Material provided:
- Opening Delimiter -

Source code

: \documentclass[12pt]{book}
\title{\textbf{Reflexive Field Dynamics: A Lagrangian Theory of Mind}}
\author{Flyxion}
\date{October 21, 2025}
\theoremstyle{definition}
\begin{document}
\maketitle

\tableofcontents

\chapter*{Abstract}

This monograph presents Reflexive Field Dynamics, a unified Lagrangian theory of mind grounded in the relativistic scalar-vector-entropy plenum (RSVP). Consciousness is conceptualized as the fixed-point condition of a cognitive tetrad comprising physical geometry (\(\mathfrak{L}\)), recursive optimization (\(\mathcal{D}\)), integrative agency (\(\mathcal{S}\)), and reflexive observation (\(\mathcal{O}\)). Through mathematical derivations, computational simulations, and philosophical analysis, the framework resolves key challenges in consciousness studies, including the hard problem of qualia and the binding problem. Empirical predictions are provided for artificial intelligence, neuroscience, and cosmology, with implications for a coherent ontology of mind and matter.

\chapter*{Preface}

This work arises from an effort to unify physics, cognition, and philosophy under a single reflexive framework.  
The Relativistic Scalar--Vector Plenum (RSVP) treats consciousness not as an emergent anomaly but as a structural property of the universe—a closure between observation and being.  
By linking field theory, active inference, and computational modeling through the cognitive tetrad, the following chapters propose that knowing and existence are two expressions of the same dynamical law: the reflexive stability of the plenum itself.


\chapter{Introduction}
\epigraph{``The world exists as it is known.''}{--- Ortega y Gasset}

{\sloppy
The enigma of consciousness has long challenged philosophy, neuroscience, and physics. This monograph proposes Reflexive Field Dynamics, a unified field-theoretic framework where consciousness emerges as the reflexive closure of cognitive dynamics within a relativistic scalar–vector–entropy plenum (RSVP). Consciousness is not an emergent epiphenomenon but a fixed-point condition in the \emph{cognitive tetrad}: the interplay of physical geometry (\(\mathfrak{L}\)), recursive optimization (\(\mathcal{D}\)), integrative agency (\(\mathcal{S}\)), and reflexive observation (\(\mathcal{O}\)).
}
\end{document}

- Closing Delimiter -

What you are asked to do: All lines from the one that contains "This work arises" to the end of the records above are to be copied exactly; leave out the rest.

Reply:
This work arises from an effort to unify physics, cognition, and philosophy under a single reflexive framework.  
The Relativistic Scalar--Vector Plenum (RSVP) treats consciousness not as an emergent anomaly but as a structural property of the universe—a closure between observation and being.  
By linking field theory, active inference, and computational modeling through the cognitive tetrad, the following chapters propose that knowing and existence are two expressions of the same dynamical law: the reflexive stability of the plenum itself.


\chapter{Introduction}
\epigraph{``The world exists as it is known.''}{--- Ortega y Gasset}

{\sloppy
The enigma of consciousness has long challenged philosophy, neuroscience, and physics. This monograph proposes Reflexive Field Dynamics, a unified field-theoretic framework where consciousness emerges as the reflexive closure of cognitive dynamics within a relativistic scalar–vector–entropy plenum (RSVP). Consciousness is not an emergent epiphenomenon but a fixed-point condition in the \emph{cognitive tetrad}: the interplay of physical geometry (\(\mathfrak{L}\)), recursive optimization (\(\mathcal{D}\)), integrative agency (\(\mathcal{S}\)), and reflexive observation (\(\mathcal{O}\)).
}
\end{document}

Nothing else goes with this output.